A new animal cruelty bill was signed into law Wednesday.
Act 10 (HB 1238) provides updates to Pennsylvania’s current animal abuse statutes and increases the penalties for those convicted of abusing animals.
The legislation has been more commonly called Libre’s Law. It is named after Libre, a Boston terrier, who was rescued after being found sick and neglected at a Lancaster County farm last year.
According to Democratic Gov. Tom Wolf’s office, the bill includes several overhauls to existing statues. They include:
- mandatory forfeiture of the abused animal to an animal shelter if the abuser is convicted
- stipulations to dog tethering
- increased protection for horses
- civil immunity for veterinarians, veterinarian technicians, and humane society police officers to prevent frivolous lawsuits against these professionals when reporting animal cruelty in good faith
The bill was introduced by Montgomery County State Rep. Todd Stephens, a Republican, and received bipartisan support.

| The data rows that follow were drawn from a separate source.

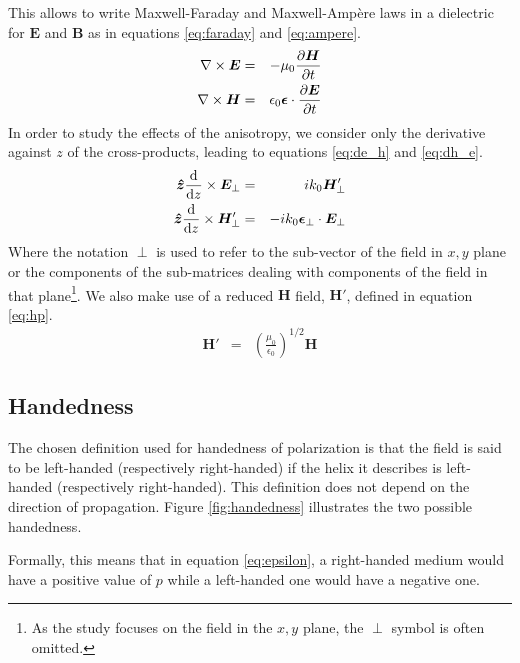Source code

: This allows to write Maxwell-Faraday and Maxwell-Ampère laws in a dielectric for $\bm{E}$ and $\bm{B}$ as in equations \ref{eq:faraday} and \ref{eq:ampere}.
\begin{eqnarray}
\nabla \times\bm{E} &=& -\mu_0\pdv{\bm{H}}{t}\label{eq:faraday}\\
\nabla \times\bm{H} &=& \epsilon_0\bm{\epsilon}\cdot\pdv{\bm{E}}{t}\label{eq:ampere}
\end{eqnarray}
%
In order to study the effects of the anisotropy, we consider only the derivative against $z$ of the cross-products, leading to equations \ref{eq:de_h} and \ref{eq:dh_e}.
\begin{eqnarray}
\bm{\hat{z}}\dv{z}\times\bm{E}_\perp &=& ik_0\bm{H}'_\perp \label{eq:de_h}\\
\bm{\hat{z}}\dv{z}\times\bm{H}'_\perp &=& -ik_0\bm{\epsilon}_\perp\cdot\bm{E}_\perp \label{eq:dh_e}
\end{eqnarray}
%
Where the notation $\perp$ is used to refer to the sub-vector of the field in $x,y$ plane or the components of the sub-matrices dealing with components of the field in that plane\footnote{As the study focuses on the field in the $x,y$ plane, the $\perp$ symbol is often omitted.}. We also make use of a reduced $\bm{H}$ field, $\bm{H'}$, defined in equation \ref{eq:hp}. 
\begin{eqnarray}
\bm{H}' &=& \left(\frac{\mu_0}{\epsilon_0}\right)^{1/2}\bm{H} \label{eq:hp}
\end{eqnarray}

\subsection{Handedness}
\label{seq:handedness}
The chosen definition used for handedness of polarization is that the field is said to be left-handed (respectively right-handed) if the helix it describes is left-handed (respectively right-handed). This definition does not depend on the direction of propagation. Figure \ref{fig:handedness} illustrates the two possible handedness.

Formally, this means that in equation \ref{eq:epsilon}, a right-handed medium would have a positive value of $p$ while a left-handed one would have a negative one.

“Today we are sending a clear message that Pennsylvania will not tolerate animal cruelty in our state and will punish offenders to the fullest extent of the law,” Stephens said. “This is the most comprehensive animal protection bill in the Commonwealth’s history and would not have been possible without the determined efforts of my colleagues in the House and Senate, the governor and the thousands of advocates who contacted their elected officials expressing their support for the bill.”
Langhorne-based Republican State Rep. Frank Farry’s proposal to protect humane society officers was included in Libre’s Law. The portion of the legislation introduced by Farry provides civil immunity from lawsuits filed against humane officers during enforcement of the state’s animal cruelty laws.
“Prior to this law, humane society officers and their nonprofit employers were forced to waste their limited resources defending against frivolous lawsuits, sometimes for months at a time, until the lawsuits are thrown out,” Farry said. “This is a tremendous waste of resources that could otherwise go to supporting neglected and abused animals.”
Wolf said the passing of Libre’s Law should be a “day of celebration for all Pennsylvania and animal-lovers.”
“Animal advocates from across the state and country deserve much credit as they joined forces in support of this legislation to make a difference toward passage of the bill,” said Kristen Tullo, Pennsylvania state director of Humane Society of the United States.